More teenagers are posting sexual images of themselves on the internet and stripping naked in front of webcams, an international expert has said.

Dr Ethel Quayle, of Ireland, a consultant with the research organisation Copine (Combating Paedophile Information Networks in Europe), has been in New Zealand speaking about the “astronomically large” increase in internet child pornography.

Young people posting self-produced material on the internet was an increasing concern, she said.

“There are some people who don’t try to seek to meet children but try to encourage them in online sexual behaviour. Webcams become tools of getting children to undress online. It’s all about breaking down a child’s defences, making the child feel they have to comply.”

New Zealand’s Netsafe executive director Martin Cocker said the group knew of a handful of cases where New Zealand children had stripped naked in front of webcams and uploaded self-generated sexual images of themselves.

“A lot are doing it without being groomed, they’ve done it because their mates have put them up to it … but they don’t realise the gravity of it.”

Education was the best way to protect children, he said.

Dr Quayle said United States research suggested that many young people were aware of internet grooming.

“They knew that they were talking to adults online, and that the adult probably wanted a relationship with them and it might be sexual.
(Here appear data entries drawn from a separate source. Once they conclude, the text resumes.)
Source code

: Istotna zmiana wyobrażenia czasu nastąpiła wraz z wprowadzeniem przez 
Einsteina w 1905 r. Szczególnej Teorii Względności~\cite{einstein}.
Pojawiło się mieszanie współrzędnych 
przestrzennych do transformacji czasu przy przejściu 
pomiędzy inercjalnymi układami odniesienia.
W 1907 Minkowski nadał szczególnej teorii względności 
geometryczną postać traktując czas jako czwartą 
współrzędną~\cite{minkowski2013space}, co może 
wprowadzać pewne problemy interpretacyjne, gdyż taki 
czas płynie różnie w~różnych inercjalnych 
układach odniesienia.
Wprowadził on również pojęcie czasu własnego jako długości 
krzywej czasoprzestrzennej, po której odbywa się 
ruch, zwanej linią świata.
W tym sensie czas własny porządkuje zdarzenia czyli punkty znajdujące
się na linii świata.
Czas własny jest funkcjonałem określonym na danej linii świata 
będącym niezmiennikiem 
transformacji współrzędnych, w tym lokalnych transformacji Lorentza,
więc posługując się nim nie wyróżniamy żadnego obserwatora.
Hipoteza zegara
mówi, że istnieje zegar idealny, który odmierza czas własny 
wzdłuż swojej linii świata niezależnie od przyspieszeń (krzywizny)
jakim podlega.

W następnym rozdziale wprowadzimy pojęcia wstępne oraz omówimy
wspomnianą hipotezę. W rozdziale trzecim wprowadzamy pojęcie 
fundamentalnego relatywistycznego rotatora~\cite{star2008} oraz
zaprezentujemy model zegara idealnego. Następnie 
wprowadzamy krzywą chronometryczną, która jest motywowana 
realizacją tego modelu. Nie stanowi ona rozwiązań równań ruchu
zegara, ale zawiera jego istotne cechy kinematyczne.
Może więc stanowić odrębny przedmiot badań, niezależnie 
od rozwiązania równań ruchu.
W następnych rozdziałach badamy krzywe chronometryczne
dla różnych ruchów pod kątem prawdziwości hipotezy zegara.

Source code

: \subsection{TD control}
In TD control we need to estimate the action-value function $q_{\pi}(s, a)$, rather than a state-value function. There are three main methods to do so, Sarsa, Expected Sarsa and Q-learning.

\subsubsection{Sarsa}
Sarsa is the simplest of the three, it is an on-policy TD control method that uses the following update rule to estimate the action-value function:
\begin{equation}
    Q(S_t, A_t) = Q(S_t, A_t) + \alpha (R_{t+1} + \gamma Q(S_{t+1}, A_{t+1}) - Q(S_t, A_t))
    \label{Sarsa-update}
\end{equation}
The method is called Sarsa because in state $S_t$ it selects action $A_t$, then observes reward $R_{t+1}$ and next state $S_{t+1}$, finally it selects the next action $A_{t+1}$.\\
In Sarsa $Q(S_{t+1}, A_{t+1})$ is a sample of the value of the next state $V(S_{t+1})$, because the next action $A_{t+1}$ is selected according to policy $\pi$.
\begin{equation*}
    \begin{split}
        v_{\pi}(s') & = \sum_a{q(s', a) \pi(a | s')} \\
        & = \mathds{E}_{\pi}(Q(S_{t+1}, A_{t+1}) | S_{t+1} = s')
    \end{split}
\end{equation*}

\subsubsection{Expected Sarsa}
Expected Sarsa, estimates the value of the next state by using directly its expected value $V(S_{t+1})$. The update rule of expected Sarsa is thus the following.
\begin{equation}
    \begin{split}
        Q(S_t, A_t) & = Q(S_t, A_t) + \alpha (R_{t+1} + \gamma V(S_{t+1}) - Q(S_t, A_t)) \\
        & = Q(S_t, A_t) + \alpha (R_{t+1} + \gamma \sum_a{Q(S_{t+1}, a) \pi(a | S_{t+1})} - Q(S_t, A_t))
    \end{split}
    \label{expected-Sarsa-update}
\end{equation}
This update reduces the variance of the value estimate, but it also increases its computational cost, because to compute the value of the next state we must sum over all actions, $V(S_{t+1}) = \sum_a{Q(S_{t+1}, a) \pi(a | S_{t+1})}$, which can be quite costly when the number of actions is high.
They are, however, naive in thinking that the person might think that they are really special and that they were offering them love …”

While self-generated material was increasing, more offenders were downloading, exchanging and producing pornographic images of children being abused, she said.

“The whole issue of victimisation is still a huge problem. Very few children are identified. It’s difficult to locate children in terms of geographic locality.”

Internet watchdogs and authorities were only seeing the tip of the iceberg in the actual volume of material and numbers downloading pornographic images of children, Dr Quayle said.

“You have got people being convicted on having 100,000 and 200,000 images. … If you think about the volume of material it gives you some idea about the number of people – it doesn’t exist if people are not using it.”